(Data for this exercise begins)

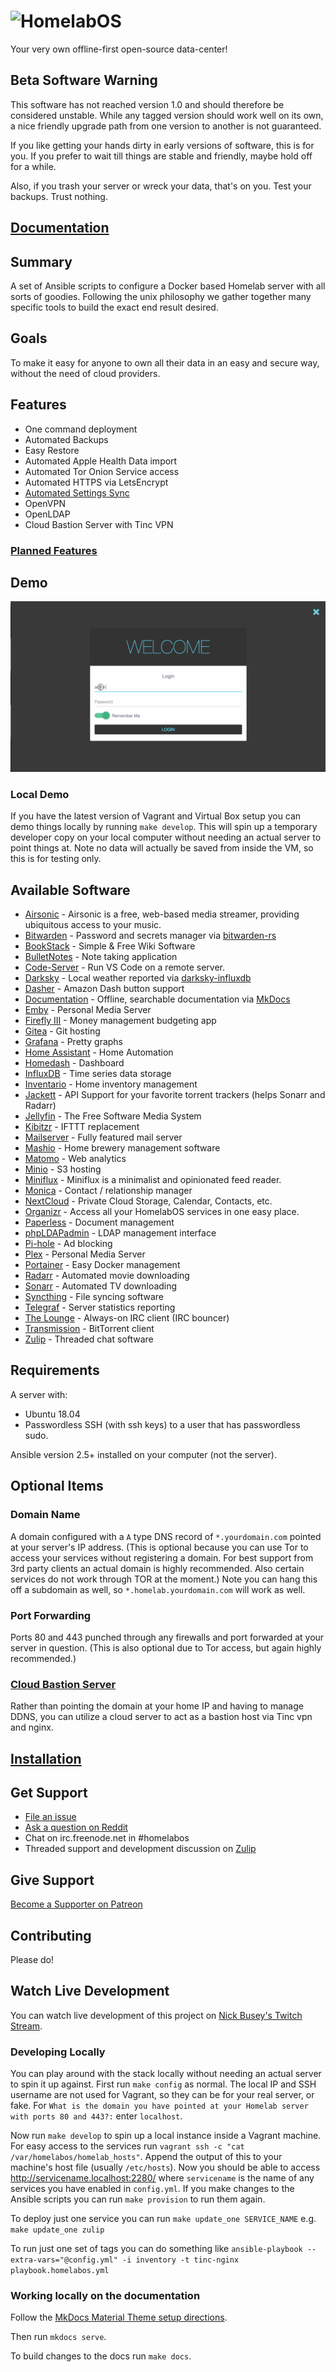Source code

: # ![HomelabOS](https://gitlab.com/NickBusey/HomelabOS/raw/master/logo.png)

Your very own offline-first open-source data-center!

## Beta Software Warning

This software has not reached version 1.0 and should therefore be considered unstable. While any tagged version should work well on its own, a nice friendly upgrade path from one version to another is not guaranteed.

If you like getting your hands dirty in early versions of software, this is for you. If you prefer to wait till things are stable and friendly, maybe hold off for a while.

Also, if you trash your server or wreck your data, that's on you. Test your backups. Trust nothing.

## [Documentation](https://nickbusey.gitlab.io/HomelabOS/)

## Summary

A set of Ansible scripts to configure a Docker based Homelab server with all sorts of goodies. Following the unix philosophy we gather together many specific tools to build the exact end result desired.

## Goals

To make it easy for anyone to own all their data in an easy and secure way, without the need of cloud providers.

## Features

* One command deployment
* Automated Backups
* Easy Restore
* Automated Apple Health Data import
* Automated Tor Onion Service access
* Automated HTTPS via LetsEncrypt
* [Automated Settings Sync](https://nickbusey.gitlab.io/HomelabOS/setup/installation/#syncing-settings-via-git)
* OpenVPN
* OpenLDAP
* Cloud Bastion Server with Tinc VPN

### [Planned Features](https://gitlab.com/NickBusey/HomelabOS/issues?label_name%5B%5D=enhancement)

## Demo

![demo.gif](demo.gif)

### Local Demo

If you have the latest version of Vagrant and Virtual Box setup you can demo things locally by running `make develop`. This will spin up a temporary developer copy on your local computer without needing an actual server to point things at. Note no data will actually be saved from inside the VM, so this is for testing only.

## Available Software

* [Airsonic](https://airsonic.github.io/) - Airsonic is a free, web-based media streamer, providing ubiquitous access to your music.
* [Bitwarden](https://bitwarden.com/) - Password and secrets manager via [bitwarden-rs](https://github.com/dani-garcia/bitwarden_rs)
* [BookStack](https://www.bookstackapp.com/) - Simple & Free Wiki Software
* [BulletNotes](https://gitlab.com/NickBusey/BulletNotes.git) - Note taking application
* [Code-Server](https://github.com/codercom/code-server) - Run VS Code on a remote server.
* [Darksky](http://darksky.net/) - Local weather reported via [darksky-influxdb](https://github.com/ErwinSteffens/darksky-influxdb)
* [Dasher](https://github.com/maddox/dasher) - Amazon Dash button support
* [Documentation](https://nickbusey.gitlab.io/HomelabOS/) - Offline, searchable documentation via [MkDocs](https://www.mkdocs.org/)
* [Emby](https://emby.media/) - Personal Media Server
* [Firefly III](https://firefly-iii.org/) - Money management budgeting app
* [Gitea](https://gitea.io/en-US/) - Git hosting
* [Grafana](https://grafana.com/) - Pretty graphs
* [Home Assistant](https://www.home-assistant.io/) - Home Automation
* [Homedash](https://lamarios.github.io/Homedash2/) - Dashboard
* [InfluxDB](https://www.influxdata.com/time-series-platform/influxdb/) - Time series data storage
* [Inventario](https://gitlab.com/NickBusey/inventario) - Home inventory management
* [Jackett](https://github.com/Jackett/Jackett) - API Support for your favorite torrent trackers (helps Sonarr and Radarr)
* [Jellyfin](https://github.com/jellyfin/jellyfin) - The Free Software Media System
* [Kibitzr](https://kibitzr.github.io/) - IFTTT replacement
* [Mailserver](https://github.com/hardware/mailserver/) - Fully featured mail server
* [Mashio](https://gitlab.com/NickBusey/mashio) - Home brewery management software
* [Matomo](https://matomo.org/) - Web analytics
* [Minio](https://minio.io/) - S3 hosting
* [Miniflux](https://miniflux.app/) - Miniflux is a minimalist and opinionated feed reader.
* [Monica](https://www.monicahq.com/) - Contact / relationship manager
* [NextCloud](https://nextcloud.com/) - Private Cloud Storage, Calendar, Contacts, etc.
* [Organizr](https://github.com/causefx/Organizr) - Access all your HomelabOS services in one easy place.
* [Paperless](https://github.com/danielquinn/paperless) - Document management
* [phpLDAPadmin](https://github.com/osixia/docker-phpLDAPadmin) - LDAP management interface
* [Pi-hole](https://pi-hole.net/) - Ad blocking
* [Plex](https://www.plex.tv/) - Personal Media Server
* [Portainer](https://www.portainer.io/) - Easy Docker management
* [Radarr](https://radarr.video/) - Automated movie downloading
* [Sonarr](https://sonarr.tv/) - Automated TV downloading
* [Syncthing](https://syncthing.net/) - File syncing software
* [Telegraf](https://www.influxdata.com/time-series-platform/telegraf/) - Server statistics reporting
* [The Lounge](https://thelounge.chat/) - Always-on IRC client (IRC bouncer)
* [Transmission](https://transmissionbt.com/) - BitTorrent client
* [Zulip](https://github.com/zulip/zulip) - Threaded chat software

## Requirements

A server with:

* Ubuntu 18.04
* Passwordless SSH (with ssh keys) to a user that has passwordless sudo.

Ansible version 2.5+ installed on your computer (not the server).

## Optional Items

### Domain Name

A domain configured with a `A` type DNS record of `*.yourdomain.com` pointed at your server's IP address. (This is optional because you can use Tor to access your services without registering a domain. For best support from 3rd party clients an actual domain is highly recommended. Also certain services do not work through TOR at the moment.) Note you can hang this off a subdomain as well, so `*.homelab.yourdomain.com` will work as well.

### Port Forwarding

Ports 80 and 443 punched through any firewalls and port forwarded at your server in question. (This is also optional due to Tor access, but again highly recommended.)

### [Cloud Bastion Server](https://nickbusey.gitlab.io/HomelabOS/setup/tinc/)

Rather than pointing the domain at your home IP and having to manage DDNS, you can utilize a cloud server
to act as a bastion host via Tinc vpn and nginx.

## [Installation](https://nickbusey.gitlab.io/HomelabOS/setup/installation/)

## Get Support

* [File an issue](https://gitlab.com/NickBusey/HomelabOS/issues/new?issue%5Bassignee_id%5D=&issue%5Bmilestone_id%5D=)
* [Ask a question on Reddit](https://www.reddit.com/r/HomelabOS/)
* Chat on irc.freenode.net in #homelabos
* Threaded support and development discussion on [Zulip](https://homelabos.zulipchat.com/)

## Give Support

[Become a Supporter on Patreon](https://www.patreon.com/nickbusey)

## Contributing

Please do!

## Watch Live Development

You can watch live development of this project on [Nick Busey's Twitch Stream](https://www.twitch.tv/nickbusey).

### Developing Locally

You can play around with the stack locally without needing an actual server to spin it up against.
First run `make config` as normal. The local IP and SSH username are not used for Vagrant, so they can be
for your real server, or fake. For `What is the domain you have pointed at your Homelab server with ports 80 and 443?:`
enter `localhost`.

Now run `make develop` to spin up a local instance inside a Vagrant machine.
For easy access to the services run `vagrant ssh -c "cat /var/homelabos/homelab_hosts"`. Append the output of this to your
machine's host file (usually `/etc/hosts`). Now you should be able to access http://servicename.localhost:2280/
where `servicename` is the name of any services you have enabled in `config.yml`.
If you make changes to the Ansible scripts you can run `make provision` to run them again.

To deploy just one service you can run `make update_one SERVICE_NAME` e.g. `make update_one zulip`

To run just one set of tags you can do something like
`ansible-playbook --extra-vars="@config.yml" -i inventory -t tinc-nginx playbook.homelabos.yml`

### Working locally on the documentation

Follow the [MkDocs Material Theme setup directions](https://squidfunk.github.io/mkdocs-material/getting-started/).

Then run `mkdocs serve`.

To build changes to the docs run `make docs`.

(Data for this exercise ends)

== Your goal ==
Take the records above and return, word for word, only the lines that fall from the line with "Rather than pointing" to the line with "## Contributing", both of them included.

== Answer for the task ==
Rather than pointing the domain at your home IP and having to manage DDNS, you can utilize a cloud server
to act as a bastion host via Tinc vpn and nginx.

## [Installation](https://nickbusey.gitlab.io/HomelabOS/setup/installation/)

## Get Support

* [File an issue](https://gitlab.com/NickBusey/HomelabOS/issues/new?issue%5Bassignee_id%5D=&issue%5Bmilestone_id%5D=)
* [Ask a question on Reddit](https://www.reddit.com/r/HomelabOS/)
* Chat on irc.freenode.net in #homelabos
* Threaded support and development discussion on [Zulip](https://homelabos.zulipchat.com/)

## Give Support

[Become a Supporter on Patreon](https://www.patreon.com/nickbusey)

## Contributing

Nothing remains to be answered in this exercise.